The extent to which the conquerors remained ethnically distinct from the native population of England varied regionally and along class lines, but as early as the twelfth century the Dialogue on the Exchequer attests to considerable intermarriage between native English and Norman immigrants. Over the centuries, particularly after 1348 when the Black Death pandemic carried off a significant number of the English nobility, the two groups largely intermarried and became barely distinguishable.

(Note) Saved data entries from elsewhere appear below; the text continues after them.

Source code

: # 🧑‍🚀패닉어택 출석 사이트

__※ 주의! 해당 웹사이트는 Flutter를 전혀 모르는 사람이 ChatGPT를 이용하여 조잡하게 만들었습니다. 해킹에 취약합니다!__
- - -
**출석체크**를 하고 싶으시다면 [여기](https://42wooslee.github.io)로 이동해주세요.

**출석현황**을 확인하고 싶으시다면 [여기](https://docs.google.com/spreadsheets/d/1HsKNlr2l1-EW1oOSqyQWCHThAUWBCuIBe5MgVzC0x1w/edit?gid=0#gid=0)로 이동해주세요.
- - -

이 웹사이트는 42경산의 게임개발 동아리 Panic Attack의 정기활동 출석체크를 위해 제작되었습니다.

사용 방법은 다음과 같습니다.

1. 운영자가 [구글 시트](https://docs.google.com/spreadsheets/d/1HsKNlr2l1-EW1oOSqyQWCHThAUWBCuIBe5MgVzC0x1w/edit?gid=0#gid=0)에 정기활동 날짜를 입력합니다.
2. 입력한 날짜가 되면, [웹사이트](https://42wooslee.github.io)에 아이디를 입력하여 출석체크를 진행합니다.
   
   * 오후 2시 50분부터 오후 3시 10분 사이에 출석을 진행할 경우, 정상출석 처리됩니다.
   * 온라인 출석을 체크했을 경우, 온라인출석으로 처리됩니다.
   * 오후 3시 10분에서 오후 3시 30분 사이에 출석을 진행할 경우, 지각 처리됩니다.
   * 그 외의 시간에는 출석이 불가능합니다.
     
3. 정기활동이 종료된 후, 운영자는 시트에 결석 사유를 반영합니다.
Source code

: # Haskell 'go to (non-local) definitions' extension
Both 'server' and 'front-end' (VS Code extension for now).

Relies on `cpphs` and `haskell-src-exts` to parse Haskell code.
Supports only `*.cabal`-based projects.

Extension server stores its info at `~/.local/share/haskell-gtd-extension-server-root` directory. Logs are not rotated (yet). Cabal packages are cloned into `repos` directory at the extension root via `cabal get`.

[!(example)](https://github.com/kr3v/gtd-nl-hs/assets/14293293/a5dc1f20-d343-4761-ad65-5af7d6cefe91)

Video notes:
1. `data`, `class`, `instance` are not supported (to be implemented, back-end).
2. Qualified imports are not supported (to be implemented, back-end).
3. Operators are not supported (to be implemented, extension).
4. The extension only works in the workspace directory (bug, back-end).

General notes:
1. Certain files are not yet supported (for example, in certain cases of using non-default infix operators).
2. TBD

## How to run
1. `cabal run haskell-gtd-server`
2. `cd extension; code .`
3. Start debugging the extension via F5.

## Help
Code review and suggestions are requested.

The Norman conquest was the the last successful "conquest" of England, although some historians identify the Glorious Revolution of 1688 as the most recent successful "invasion." The last full scale invasion attempt was by the Spanish Armada, which was defeated at sea by the Royal Navy and the weather. Napoleon and Hitler both prepared invasions of Great Britain, but neither was ever launched (for Hitler's preparations see Operation Sealion). Some minor military expeditions to Great Britain were successful within their limited scope, such as the 1595 Spanish military raid on Cornwall, small scale raids on Cornwall by Arab slavers in the seventeenth and eighteenth centuries, the Dutch raid on the Medway towns' shipyards in 1667, and the American raid on Whitehaven during the American Revolutionary War.
For the importance of the concept in mass culture, note the spoof history book 1066 and All That as well as the iconic status of the Bayeux Tapestry.
Similar conquests include the Norman conquests of Apulia and Sicily (see Two Sicilies), the Principality of Antioch, and Ireland.
Alan Ayckbourn wrote a series of plays entitled The Norman Conquests. Their subject matter has nothing to do with the Norman conquest of England.